In a sense, love is the basic emotion. Anger, aggression, curiosity, might be seen as ways of reaching out toward love. Fear, hurt, and crying might be seen as ways of protecting one's ability to feel love. Love--that state of full-functioning, glowing, radiant wholeness and relatedness--is the single great reward of living.

An ideal college would seek ways for students (and teachers) to love more deeply and widely. A book is fully assimilated only when students feels for it something like love, and when it gives them richer ways to love. Deep feelings lie behind all great human creations--whether art or philosophy or mathematics. In studying these things, we should not just treat them on the cognitive level, but also seek to feel them--and to feel the depth of experience that gave rise to them. We should not only try to see Shakespeare, we should try to see like Shakespeare.

Falling in love is a vital part of the experience of most college-age people. Colleges should study human relationships, and offer various kinds of formats where successes and difficulties among friends and lovers can be shared. Where pain can be transformed into growing pains.

We should recognize that marriage is undergoing a radical transformation right now, in our times. We should support experimentation. Indeed, we should prepare people for a life of experimentation. And we should seek ways to prepare people for love--especially since so many forces work to make people incapable of loving.

The future will always look horrible until we develop the courage to face the present. If marriage is a viable form of human relationship, experimentation will confirm it. If not, experimentation might find something better, provided people learn to live from their centers, rather than from the desperation of abstract sex.
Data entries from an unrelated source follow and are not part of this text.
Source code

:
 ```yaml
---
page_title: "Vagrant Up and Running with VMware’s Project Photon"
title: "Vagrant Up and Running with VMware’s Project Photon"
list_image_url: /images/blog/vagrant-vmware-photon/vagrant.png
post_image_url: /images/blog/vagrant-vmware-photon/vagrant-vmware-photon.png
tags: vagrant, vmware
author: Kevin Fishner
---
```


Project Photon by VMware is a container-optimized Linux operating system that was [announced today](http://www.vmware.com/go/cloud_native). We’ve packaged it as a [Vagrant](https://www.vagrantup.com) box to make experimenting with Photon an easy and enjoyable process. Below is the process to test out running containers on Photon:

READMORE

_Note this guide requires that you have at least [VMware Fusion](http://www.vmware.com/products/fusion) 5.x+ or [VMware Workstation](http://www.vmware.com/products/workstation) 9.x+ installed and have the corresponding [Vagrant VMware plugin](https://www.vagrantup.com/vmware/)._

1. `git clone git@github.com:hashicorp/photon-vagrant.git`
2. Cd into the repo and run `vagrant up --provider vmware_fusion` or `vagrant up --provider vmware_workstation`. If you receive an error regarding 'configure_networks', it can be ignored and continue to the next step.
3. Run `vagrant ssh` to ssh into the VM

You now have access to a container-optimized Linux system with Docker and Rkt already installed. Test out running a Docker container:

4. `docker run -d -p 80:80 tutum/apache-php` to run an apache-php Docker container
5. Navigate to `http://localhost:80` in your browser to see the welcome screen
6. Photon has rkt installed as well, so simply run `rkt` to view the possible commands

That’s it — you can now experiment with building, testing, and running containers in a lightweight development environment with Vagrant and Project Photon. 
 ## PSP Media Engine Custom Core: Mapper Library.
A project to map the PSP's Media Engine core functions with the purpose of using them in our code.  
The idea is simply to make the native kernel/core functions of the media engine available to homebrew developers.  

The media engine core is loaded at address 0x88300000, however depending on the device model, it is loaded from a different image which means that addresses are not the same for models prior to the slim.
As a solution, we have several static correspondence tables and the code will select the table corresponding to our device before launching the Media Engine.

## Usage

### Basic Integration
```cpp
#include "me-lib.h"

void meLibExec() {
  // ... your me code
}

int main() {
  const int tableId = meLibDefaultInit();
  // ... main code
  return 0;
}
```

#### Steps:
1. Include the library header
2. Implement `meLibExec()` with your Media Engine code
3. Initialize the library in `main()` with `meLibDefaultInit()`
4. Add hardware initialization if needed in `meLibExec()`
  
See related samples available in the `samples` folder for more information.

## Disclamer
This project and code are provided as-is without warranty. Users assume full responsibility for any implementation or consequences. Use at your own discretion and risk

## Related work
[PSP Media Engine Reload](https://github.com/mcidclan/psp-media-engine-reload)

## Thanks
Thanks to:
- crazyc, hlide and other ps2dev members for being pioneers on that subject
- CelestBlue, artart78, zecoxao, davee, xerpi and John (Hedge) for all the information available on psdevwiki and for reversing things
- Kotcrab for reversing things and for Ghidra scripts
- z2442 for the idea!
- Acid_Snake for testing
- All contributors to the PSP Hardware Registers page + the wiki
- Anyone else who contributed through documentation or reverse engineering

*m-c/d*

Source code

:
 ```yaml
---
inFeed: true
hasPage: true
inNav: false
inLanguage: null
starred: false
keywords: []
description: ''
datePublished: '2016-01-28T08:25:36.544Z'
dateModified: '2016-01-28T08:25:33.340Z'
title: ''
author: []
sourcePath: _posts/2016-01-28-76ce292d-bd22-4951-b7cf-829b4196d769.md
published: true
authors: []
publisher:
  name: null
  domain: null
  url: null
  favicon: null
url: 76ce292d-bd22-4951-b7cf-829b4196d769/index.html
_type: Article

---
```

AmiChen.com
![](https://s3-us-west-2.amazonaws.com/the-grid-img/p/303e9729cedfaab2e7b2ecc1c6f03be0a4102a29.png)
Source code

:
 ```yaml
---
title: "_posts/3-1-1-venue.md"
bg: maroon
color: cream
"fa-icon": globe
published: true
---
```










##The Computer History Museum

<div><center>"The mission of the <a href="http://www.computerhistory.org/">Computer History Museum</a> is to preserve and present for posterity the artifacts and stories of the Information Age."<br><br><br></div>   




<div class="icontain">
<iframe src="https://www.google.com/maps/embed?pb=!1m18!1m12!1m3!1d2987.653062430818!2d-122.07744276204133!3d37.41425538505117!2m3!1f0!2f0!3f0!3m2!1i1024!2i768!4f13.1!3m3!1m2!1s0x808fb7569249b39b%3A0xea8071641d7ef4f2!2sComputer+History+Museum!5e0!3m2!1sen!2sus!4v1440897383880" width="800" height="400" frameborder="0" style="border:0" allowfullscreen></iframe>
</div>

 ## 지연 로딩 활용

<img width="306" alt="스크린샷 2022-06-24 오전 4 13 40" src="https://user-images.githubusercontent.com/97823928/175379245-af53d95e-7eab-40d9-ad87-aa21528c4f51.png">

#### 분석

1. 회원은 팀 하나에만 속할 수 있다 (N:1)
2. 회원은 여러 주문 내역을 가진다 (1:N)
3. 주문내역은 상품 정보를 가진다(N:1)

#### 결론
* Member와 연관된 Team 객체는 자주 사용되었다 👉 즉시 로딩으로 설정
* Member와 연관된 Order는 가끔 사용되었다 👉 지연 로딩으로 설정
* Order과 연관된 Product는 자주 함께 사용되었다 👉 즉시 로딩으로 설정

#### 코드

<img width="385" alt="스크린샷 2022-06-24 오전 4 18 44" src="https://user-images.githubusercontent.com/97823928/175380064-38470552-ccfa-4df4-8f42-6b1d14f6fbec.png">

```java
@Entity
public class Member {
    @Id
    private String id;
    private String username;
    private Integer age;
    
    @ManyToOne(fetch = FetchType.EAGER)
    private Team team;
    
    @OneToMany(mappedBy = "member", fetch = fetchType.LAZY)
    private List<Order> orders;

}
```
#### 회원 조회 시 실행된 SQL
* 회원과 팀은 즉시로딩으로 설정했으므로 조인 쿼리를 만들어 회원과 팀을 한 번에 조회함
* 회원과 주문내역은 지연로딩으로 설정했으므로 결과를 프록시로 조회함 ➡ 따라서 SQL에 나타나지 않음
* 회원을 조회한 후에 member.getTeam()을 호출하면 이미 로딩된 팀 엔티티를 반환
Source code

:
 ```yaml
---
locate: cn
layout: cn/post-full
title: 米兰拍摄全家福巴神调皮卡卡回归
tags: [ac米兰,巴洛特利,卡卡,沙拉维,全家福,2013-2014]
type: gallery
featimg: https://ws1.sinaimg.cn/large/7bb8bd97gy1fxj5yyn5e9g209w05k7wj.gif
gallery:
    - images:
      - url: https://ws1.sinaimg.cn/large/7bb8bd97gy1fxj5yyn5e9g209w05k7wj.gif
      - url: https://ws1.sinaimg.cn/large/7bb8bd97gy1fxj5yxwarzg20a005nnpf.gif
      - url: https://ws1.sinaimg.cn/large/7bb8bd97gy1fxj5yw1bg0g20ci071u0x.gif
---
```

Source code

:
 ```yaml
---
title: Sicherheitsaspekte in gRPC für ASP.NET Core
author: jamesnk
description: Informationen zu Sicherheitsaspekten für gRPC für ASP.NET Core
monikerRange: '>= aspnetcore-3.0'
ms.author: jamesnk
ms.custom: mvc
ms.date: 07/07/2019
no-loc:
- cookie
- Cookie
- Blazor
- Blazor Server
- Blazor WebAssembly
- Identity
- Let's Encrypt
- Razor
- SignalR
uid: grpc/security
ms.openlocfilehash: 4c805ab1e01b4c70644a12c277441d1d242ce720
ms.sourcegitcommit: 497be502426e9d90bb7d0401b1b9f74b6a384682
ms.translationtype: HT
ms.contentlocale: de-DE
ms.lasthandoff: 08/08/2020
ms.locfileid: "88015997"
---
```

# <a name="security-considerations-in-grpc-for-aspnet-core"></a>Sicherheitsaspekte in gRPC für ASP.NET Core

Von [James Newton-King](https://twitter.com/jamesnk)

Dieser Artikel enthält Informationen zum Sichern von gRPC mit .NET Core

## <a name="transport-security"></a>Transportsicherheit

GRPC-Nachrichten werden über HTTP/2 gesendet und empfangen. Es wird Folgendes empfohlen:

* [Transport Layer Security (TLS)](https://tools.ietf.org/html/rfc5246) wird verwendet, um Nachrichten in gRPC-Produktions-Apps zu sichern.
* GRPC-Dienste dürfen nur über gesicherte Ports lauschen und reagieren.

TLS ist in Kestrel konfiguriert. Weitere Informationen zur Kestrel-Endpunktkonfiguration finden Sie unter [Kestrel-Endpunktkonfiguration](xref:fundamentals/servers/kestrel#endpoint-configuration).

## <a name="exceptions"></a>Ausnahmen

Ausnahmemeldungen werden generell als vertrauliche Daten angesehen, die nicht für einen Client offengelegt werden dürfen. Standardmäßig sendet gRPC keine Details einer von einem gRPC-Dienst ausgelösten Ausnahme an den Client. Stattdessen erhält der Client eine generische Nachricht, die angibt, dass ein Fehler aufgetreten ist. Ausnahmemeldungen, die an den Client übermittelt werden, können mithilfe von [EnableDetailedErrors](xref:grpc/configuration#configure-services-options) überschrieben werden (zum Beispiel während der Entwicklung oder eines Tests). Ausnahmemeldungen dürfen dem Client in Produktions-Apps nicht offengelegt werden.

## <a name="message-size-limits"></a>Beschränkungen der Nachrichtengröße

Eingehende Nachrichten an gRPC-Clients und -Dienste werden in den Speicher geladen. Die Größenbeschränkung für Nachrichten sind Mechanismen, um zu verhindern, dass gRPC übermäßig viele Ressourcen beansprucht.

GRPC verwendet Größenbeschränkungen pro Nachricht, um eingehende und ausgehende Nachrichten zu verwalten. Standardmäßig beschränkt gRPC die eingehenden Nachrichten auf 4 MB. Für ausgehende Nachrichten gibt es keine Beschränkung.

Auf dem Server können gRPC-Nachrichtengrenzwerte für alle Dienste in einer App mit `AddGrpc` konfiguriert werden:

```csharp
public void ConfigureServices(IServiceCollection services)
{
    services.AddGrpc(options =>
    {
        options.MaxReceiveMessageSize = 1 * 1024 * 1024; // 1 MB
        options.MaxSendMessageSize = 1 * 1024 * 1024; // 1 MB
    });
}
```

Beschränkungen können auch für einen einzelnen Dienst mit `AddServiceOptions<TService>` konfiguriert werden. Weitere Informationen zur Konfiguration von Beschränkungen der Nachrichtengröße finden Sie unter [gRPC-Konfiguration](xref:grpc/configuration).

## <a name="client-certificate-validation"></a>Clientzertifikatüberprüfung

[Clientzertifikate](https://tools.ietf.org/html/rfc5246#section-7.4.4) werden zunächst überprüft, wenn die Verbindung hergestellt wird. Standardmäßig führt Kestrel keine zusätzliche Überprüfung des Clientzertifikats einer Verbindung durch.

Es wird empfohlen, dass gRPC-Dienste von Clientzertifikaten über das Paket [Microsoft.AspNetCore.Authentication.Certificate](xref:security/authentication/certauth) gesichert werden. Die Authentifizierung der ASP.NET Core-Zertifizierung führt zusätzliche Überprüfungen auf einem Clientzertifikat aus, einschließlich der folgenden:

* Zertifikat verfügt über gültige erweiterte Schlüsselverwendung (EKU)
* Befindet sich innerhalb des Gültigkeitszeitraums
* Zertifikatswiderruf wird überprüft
Unexpressed love can be deadly and tragic. We must abandon all substitutes for the real thing--even if it means giving up certain compulsions we habitually reward: as in the coldly-driven overworker and the soulless thinker. Colleges, in their timid pursuit of "knowledge" are sometimes loveless and inhumane, and reward with success those who have sacrificed their ability to love to a lesser ability to think, or to write, or to manipulate, or otherwise to specialize their whole, feeling softness into sharp-edged, efficient fragments. Let's--please!--find another ideal to follow: one that fosters human wholeness.

8. Contact

These Basic Processes can be summarized in one word: contact. Thinking, feeling, work, creating, even sex can be done by only a part of the person. Contact is a whole-self function. Indeed, contact is the whole-self function.

Deeper than awareness, more inclusive than thought, broader than concentration, contact is a state of continuous communication between the various parts of the self, between mental and bodily processes, between the self and others, between the self and the world.

A person may create a work of art, work, or carry on a conversation while in touch with only certain parts of himself. But the only authentic actions are whole actions. In a state of contact, a person doing a task is in touch with his inner signals, with the world around him, and with his plan.

Contactless people might bludgeon their way through a job, or create works of soulless precision. Contactlessness is typically characterized by feelings of deadness, fragmentation, vague and pervading anxiety.

Contact may be reestablished through any of several routes: through focus on contact with the self, spreading out to the world and others. Or focus on work, spreading out to fuller contact with the self and with others. And so on. Under conditions of generous contact, out is in, and in is out. The external world reveals us to ourselves; and the better we know ourselves, the better we can know the world.

On a practical level, students living in an atmosphere where people value contact will not write a mechanical essay, "fulfilling the assignment," but will seek ways to express and develop themselves through everything they do.